Selected Answer
At the stage that you appear to be at now I usually forego Excel altogether. I take a pen and paper. You will probably need ...
- an input sheet for targets.
You probably need the brokers' names and the target, perhaps a target date. So, there would be two or three columns,
- an input sheet for data about the business the brokers concluded.
You would probably need a date column, one for the broker's name, one for the volume done. Perhaps there will be a reference number or a customer names as well, in total at least 4 columns,
- an output sheet to show the relationship between target set and business done for each broker for a definable period.
You would probably want cells to define the period (from date and to date). Then you would decide if you want a printable form which you can give to each broker with only his own data on it or whether you prefer a list of all 8 brokers,showing target and business volume for the selected period for all of them.
- In the latter case you would consider joining the first and third sheets into one.
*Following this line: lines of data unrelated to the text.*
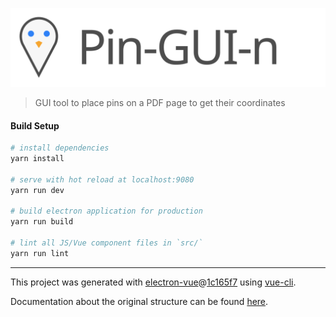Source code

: <p align="center">
    <img src="static/logo.svg" />
</p>

> GUI tool to place pins on a PDF page to get their coordinates

#### Build Setup

``` bash
# install dependencies
yarn install

# serve with hot reload at localhost:9080
yarn run dev

# build electron application for production
yarn run build

# lint all JS/Vue component files in `src/`
yarn run lint

```

---

This project was generated with [electron-vue](https://github.com/SimulatedGREG/electron-vue)@[1c165f7](https://github.com/SimulatedGREG/electron-vue/tree/1c165f7c5e56edaf48be0fbb70838a1af26bb015) using [vue-cli](https://github.com/vuejs/vue-cli).

 Documentation about the original structure can be found [here](https://simulatedgreg.gitbooks.io/electron-vue/content/index.html).
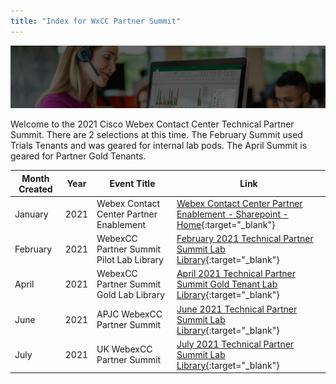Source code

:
 ```yaml
---
title: "Index for WxCC Partner Summit"
---
```


![Banner](images/wxccbanner.jpg)

Welcome to the 2021 Cisco Webex Contact Center Technical Partner Summit. There are 2 selections at this time.  The February Summit used Trials Tenants and was geared for internal lab pods.  The April Summit is geared for Partner Gold Tenants.



| Month Created | Year | Event Title                              | Link                                                     |
|------------------------------------------|---------------|------|----------------------------------------------------------|
| January       | 2021 | Webex Contact Center Partner Enablement  | [Webex Contact Center Partner Enablement - Sharepoint - Home](https://cisco.sharepoint.com/sites/WxCCPartnerEnablement){:target="_blank"} |
| February        | 2021 | WebexCC Partner Summit Pilot Lab Library           |  [February 2021 Technical Partner Summit Lab Library](LabLibrary.md){:target="_blank"}                                                      |
| April     | 2021 | WebexCC Partner Summit Gold Lab Library            |  [April 2021 Technical Partner Summit Gold Tenant Lab Library](LabLibrarynew.md){:target="_blank"}                                                       |
| June        | 2021 | APJC WebexCC Partner Summit            |  [June 2021 Technical Partner Summit Lab Library](TechSummitRoW_2021/HomePage.md){:target="_blank"}                                                      |
| July        | 2021 | UK WebexCC Partner Summit            |  [July 2021 Technical Partner Summit Lab Library](TechSummitRoW_2021/HomePageUK.md){:target="_blank"}                                                      |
Or you might want to do both, create an evaluation column in the first sheet and prepare the individual evaluation sheet as well.
With that done you can turn to Excel. Start naming and formatting the columns. But most importantly, design the work flow. Above I was thinking of entering the targets on one sheet (perhaps monthly), the transaction data on another (probably daily) and evaluate both data on a third sheet whenever you want. The design of this flow must match your business environment.
With all of that done you can start entering your data. And once you have data to evaluate you can come back here to get help with the evaluation sheet.